The random variable [math]\exp(X)[/math] is said to have a lognormal distribution. It is fairly easy to show that

[[math]] \begin{align*} \int_{0}^{\infty} \frac{\exp{[-\ln(y)^2]}}{y} \lt \infty \end{align*} [[/math]]

and thus the density for the lognormal distribution is given by

[[math]] f_{Y}(y) = \frac{1}{2\pi} \frac{\exp{[-\ln(y)^2]}}{y}. [[/math]]

General Case

For a general transformation [math]T[/math] where [math]Y = T(X)[/math], there is no simple and explicit relation between [math]F_X[/math] and [math]F_Y[/math]. That being said, there are situations when we can use conditioning as well as the relations we've already derived to compute the distribution of [math]Y[/math]. More precisely, given a partition (splitting up) of the real line

[[math]] -\infty \leq a_0 \lt a_1 \lt \cdots \lt a_n \leq \infty \quad ( 0 = F_X(a_0) \lt F_X(a_1) \leq F_X(a_n) = 1) [[/math]]

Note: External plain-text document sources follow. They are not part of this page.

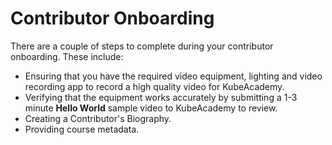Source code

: # Contributor Onboarding

There are a couple of steps to complete during your contributor onboarding. These include:

   - Ensuring that you have the required video equipment, lighting and video recording app to record a high quality video for KubeAcademy.
   - Verifying that the equipment works accurately by submitting a 1-3 minute **Hello World** sample video to KubeAcademy to review.
   - Creating a Contributor's Biography. 
   - Providing course metadata.
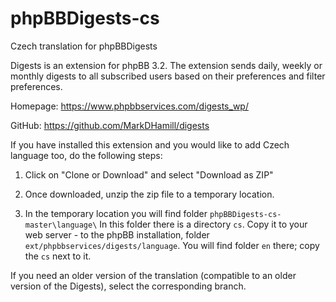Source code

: # phpBBDigests-cs

Czech translation for phpBBDigests


Digests is an extension for phpBB 3.2. The extension sends daily, weekly or monthly digests to all subscribed users 
based on their preferences and filter preferences.

Homepage: https://www.phpbbservices.com/digests_wp/

GitHub: https://github.com/MarkDHamill/digests

If you have installed this extension and you would like to add Czech language too, do the following steps:

1. Click on "Clone or Download" and select "Download as ZIP"

2. Once downloaded, unzip the zip file to a temporary location.

3. In the temporary location you will find folder `phpBBDigests-cs-master\language\` In this folder there is a directory `cs`. 
Copy it to your web server - to the phpBB installation, folder `ext/phpbbservices/digests/language`. You will find folder `en` 
there; copy the `cs` next to it.


If you need an older version of the translation (compatible to an older version of the Digests), select the corresponding branch.
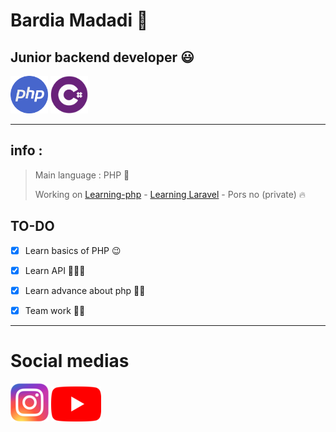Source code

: # Bardia Madadi 👋

## Junior backend developer 😃

[logo]: https://github.com/adam-p/markdown-here/raw/master/src/common/images/icon48.png "Logo Title Text 2"
<img src="https://raw.githubusercontent.com/BardiaMadadi/BardiaMadadi/main/php-icon.jpg" width="60" height="60">
<img src="https://raw.githubusercontent.com/BardiaMadadi/BardiaMadadi/main/sdsd.png" width="60" height="60">

------------------
## info :
> Main language : PHP 🙂
> 
> Working on [Learning-php](https://github.com/BardiaMadadi/Learning-php"Learning-php") - [Learning Laravel](https://github.com/BardiaMadadi/Learning-Laravel) - Pors no (private) 🔥
> 

## TO-DO

- [x] Learn basics of PHP 😉

- [x] Learn API 👨🏾‍💻

- [x] Learn advance about php 💪🏽

- [x] Team work 🙌🏽
------------------
# Social medias 
[![instagram](https://raw.githubusercontent.com/BardiaMadadi/BardiaMadadi/main/instagram-small-icon-12.png)](https://www.instagram.com/bardiagameowner/)
[![instagram](https://raw.githubusercontent.com/BardiaMadadi/BardiaMadadi/main/800px-youtube_full-color_icon_.png)](https://www.youtube.com/channel/UCqGFRXresTOMfvi6CohP5XQ?sub_confirmation=1)
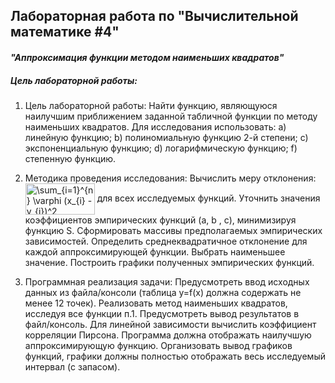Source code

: ## **Лабораторная работа по "Вычислительной математике #4"**
#### _"Аппроксимация функции методом наименьших квадратов"_

##### **Цель лабораторной работы**:

1. Цель лабораторной работы:  Найти функцию, являющуюся наилучшим приближением заданной  табличной функции по методу наименьших квадратов. 
Для исследования использовать: 
a) линейную функцию; 
b) полиномиальную функцию 2-й степени; 
c) экспоненциальную функцию; 
d) логарифмическую функцию; 
f) степенную функцию.


2. Методика проведения исследования:
Вычислить меру отклонения:  <img src="http://www.sciweavers.org/tex2img.php?eq=%5Csum_%7Bi%3D1%7D%5E%7Bn%7D%20%20%5Cvarphi%20%28x_%7Bi%7D%20-%20y_%7Bi%7D%29%5E2&bc=White&fc=Black&im=jpg&fs=12&ff=arev&edit=0" align="center" border="0" alt="\sum_{i=1}^{n}  \varphi (x_{i} - y_{i})^2" width="111" height="50" />  для всех исследуемых функций.
Уточнить значения коэффициентов эмпирических функций (a, b , c), минимизируя функцию S.
Сформировать массивы предполагаемых эмпирических зависимостей.
Определить среднеквадратичное отклонение для каждой аппроксимирующей функции. Выбрать наименьшее значение.
Построить графики полученных эмпирических функций.


3. Программная реализация задачи:
Предусмотреть ввод исходных данных из файла/консоли (таблица y=f(x) должна содержать не менее 12 точек). 
Реализовать метод наименьших квадратов, исследуя все функции п.1. 
Предусмотреть вывод результатов в файл/консоль.
Для линейной зависимости вычислить коэффициент корреляции Пирсона.
Программа должна отображать наилучшую аппроксимирующую функцию.
Организовать вывод графиков функций, графики должны полностью отображать весь исследуемый интервал (с запасом).


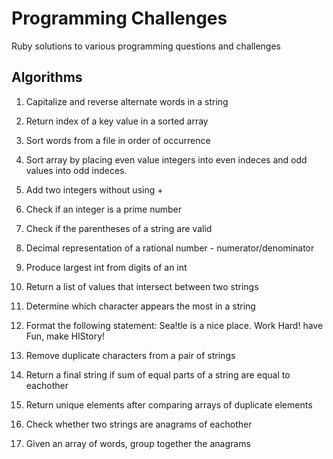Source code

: # Programming Challenges #

Ruby solutions to various programming questions and challenges

## Algorithms ##

1. Capitalize and reverse alternate words in a string

2. Return index of a key value in a sorted array

3. Sort words from a file in order of occurrence

4. Sort array by placing even value integers into even indeces and odd values into odd indeces.

5. Add two integers without using + 

6. Check if an integer is a prime number

7. Check if the parentheses of a string are valid

8. Decimal representation of a rational number - numerator/denominator

9. Produce largest int from digits of an int

10. Return a list of values that intersect between two strings

11. Determine which character appears the most in a string

12. Format the following statement:
     Sea!tle is a nice place. Work Hard! have Fun, make HIStory!

13. Remove duplicate characters from a pair of strings

14. Return a final string if sum of equal parts of a string are equal to eachother

15. Return unique elements after comparing arrays of duplicate elements

16. Check whether two strings are anagrams of eachother

17. Given an array of words, group together the anagrams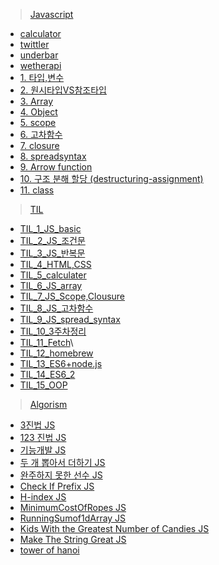 > [Javascript](./javascript)
  - [calculator](./javascript/claculator/)
  - [twittler](./javascript/pre-sprint-twittler/)
  - [underbar](./javascript/sprint-underbar/src/)
  - [wetherapi](./javascript/wetherapi/)
  - [1. 타입,변수](./javascript/1_타입_변수.md)
  - [2. 원시타입VS참조타입](./javascript/2_원시타입VS참조타입.md)
  - [3. Array](./javascript/3_Array.md)
  - [4. Object](./javascript/4_Object.md)
  - [5. scope](./javascript/5_scope.md)
  - [6. 고차함수](./javascript/6_고차함수.md)
  - [7. closure](./javascript/7_closure.md)
  - [8. spreadsyntax](./javascript/8_Spread%20Syntax.md)
  - [9. Arrow function](./javascript/9_Arrow%20function.md)
  - [10. 구조 분해 할당 (destructuring-assignment)](./javascript/10_구조%20분해%20할당%20(destructuring-assignment).md)
  - [11. class](./javascript/11_class.md)
> [TIL](./TIL)
  - [TIL_1_JS_basic](./TIL/TIL_1_JS_basic.md)
  - [TIL_2_JS_조건문](./TIL/TIL_2_JS_조건문.md)
  - [TIL_3_JS_반복문](./TIL/TIL_3_JS_반복문.md)
  - [TIL_4_HTML,CSS](./TIL/TIL_4_HTML,CSS.md)
  - [TIL_5_calculater](./TIL/TIL_5_calculater.md)
  - [TIL_6_JS_array](./TIL/TIL_5_calculater.md)
  - [TIL_7_JS_Scope,Clousure](./TIL/TIL_7_JS_Scope,Clousure.md)
  - [TIL_8_JS_고차함수](./TIL/TIL_8_JS_고차함수)
  - [TIL_9_JS_spread_syntax](./TIL/TIL_9_JS_spread_syntax.md)
  - [TIL_10_3주차정리](./TIL/TIL_10_3주차정리.md)
  - [TIL_11_Fetch](./TIL/TIL_11_Fetch.md)\
  - [TIL_12_homebrew](./TIL/TIL_12_homebrew.md)
  - [TIL_13_ES6+node.js](./TIL/TIL_13_ES6+node.js.md)
  - [TIL_14_ES6_2](./TIL/TIL_14_ES6_2.md)
  - [TIL_15_OOP](./TIL/TIL_15_OOP.md)
>[Algorism](./algorism)
  - [3진법 JS](./algorism/3진법.md)
  - [123 진법 JS](./algorism/123%20진법.md)
  - [기능개발 JS](./algorism/기능개발.md)
  - [두 개 뽑아서 더하기 JS](./algorism/두%20개%20뽑아서%20더하기.md)
  - [완주하지 못한 선수 JS](./algorism/완주하지%20못한%20선수.md)
  - [Check If Prefix JS](./algorism/Check%20If%20Prefix.md)
  - [H-index JS](./algorism/H-index.md)
  - [MinimumCostOfRopes JS](./algorism/MinimumCostOfRopes.md)
  - [RunningSumof1dArray JS](./algorism/RunningSumof1dArray.md)
  - [Kids With the Greatest Number of Candies JS](./algorism/Kids%20With%20the%20Greatest%20Number%20of%20Candies%20JS.md)
  - [Make The String Great JS](algorism/Make%20The%20String%20Great%20JS/)
  - [tower of hanoi](algorism/tower%20of%20hanoi/)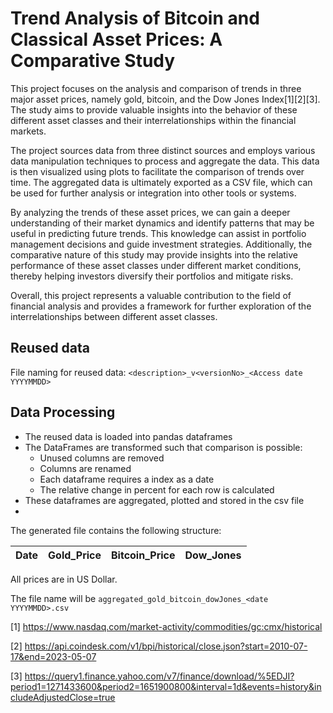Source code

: # Trend Analysis of Bitcoin and Classical Asset Prices: A Comparative Study

This project focuses on the analysis and comparison of trends in three major asset prices, namely gold, bitcoin, and the Dow Jones Index[1][2][3]. The study aims to provide valuable insights into the behavior of these different asset classes and their interrelationships within the financial markets.

The project sources data from three distinct sources and employs various data manipulation techniques to process and aggregate the data. This data is then visualized using plots to facilitate the comparison of trends over time. The aggregated data is ultimately exported as a CSV file, which can be used for further analysis or integration into other tools or systems.

By analyzing the trends of these asset prices, we can gain a deeper understanding of their market dynamics and identify patterns that may be useful in predicting future trends. This knowledge can assist in portfolio management decisions and guide investment strategies. Additionally, the comparative nature of this study may provide insights into the relative performance of these asset classes under different market conditions, thereby helping investors diversify their portfolios and mitigate risks.

Overall, this project represents a valuable contribution to the field of financial analysis and provides a framework for further exploration of the interrelationships between different asset classes.


## Reused data
File naming for reused data:
`<description>_v<versionNo>_<Access date YYYYMMDD>`


## Data Processing
* The reused data is loaded into pandas dataframes
* The DataFrames are transformed such that comparison is possible:
  * Unused columns are removed
  * Columns are renamed
  * Each dataframe requires a index as a date
  * The relative change in percent for each row is calculated
* These dataframes are aggregated, plotted and stored in the csv file
* 
The generated file contains the following structure:

| Date | Gold_Price | Bitcoin_Price | Dow_Jones |
|------|------------|---------------|-----------|

All prices are in US Dollar.

The file name will be `aggregated_gold_bitcoin_dowJones_<date YYYYMMDD>.csv`


[1] https://www.nasdaq.com/market-activity/commodities/gc:cmx/historical

[2] https://api.coindesk.com/v1/bpi/historical/close.json?start=2010-07-17&end=2023-05-07

[3] https://query1.finance.yahoo.com/v7/finance/download/%5EDJI?period1=1271433600&period2=1651900800&interval=1d&events=history&includeAdjustedClose=true

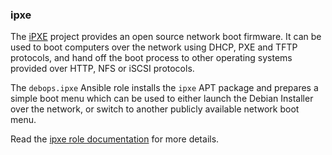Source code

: ### ipxe

The [iPXE](https://ipxe.org/) project provides an open source network
boot firmware. It can be used to boot computers over the network using
DHCP, PXE and TFTP protocols, and hand off the boot process to other
operating systems provided over HTTP, NFS or iSCSI protocols.

The `debops.ipxe` Ansible role installs the `ipxe` APT package and
prepares a simple boot menu which can be used to either launch the
Debian Installer over the network, or switch to another publicly
available network boot menu.

Read the [ipxe role documentation](https://docs.debops.org/en/stable-3.2/ansible/roles/ipxe/) for more details.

, we let [math]X_i[/math] denote a random variable with distribution equal to the conditional distribution of [math]X[/math] given that [math]X[/math] lies in the interval [math](a_{i-1},a_i][/math] and let [math]Y_i = T(X_i)[/math]. Then we have

[[math]] \begin{align} F_{Y}(x) &= \sum_{i=1}^n F_{Y_i}(x) \operatorname{P}[a_{i} \lt X \leq a_{i+1}] \\ \label{gen-case-cdf-transform} &= \sum_{i=1}^n F_{Y_i}(x) [F_X(a_{i+1}) - F_X(a_i)]. \end{align} [[/math]]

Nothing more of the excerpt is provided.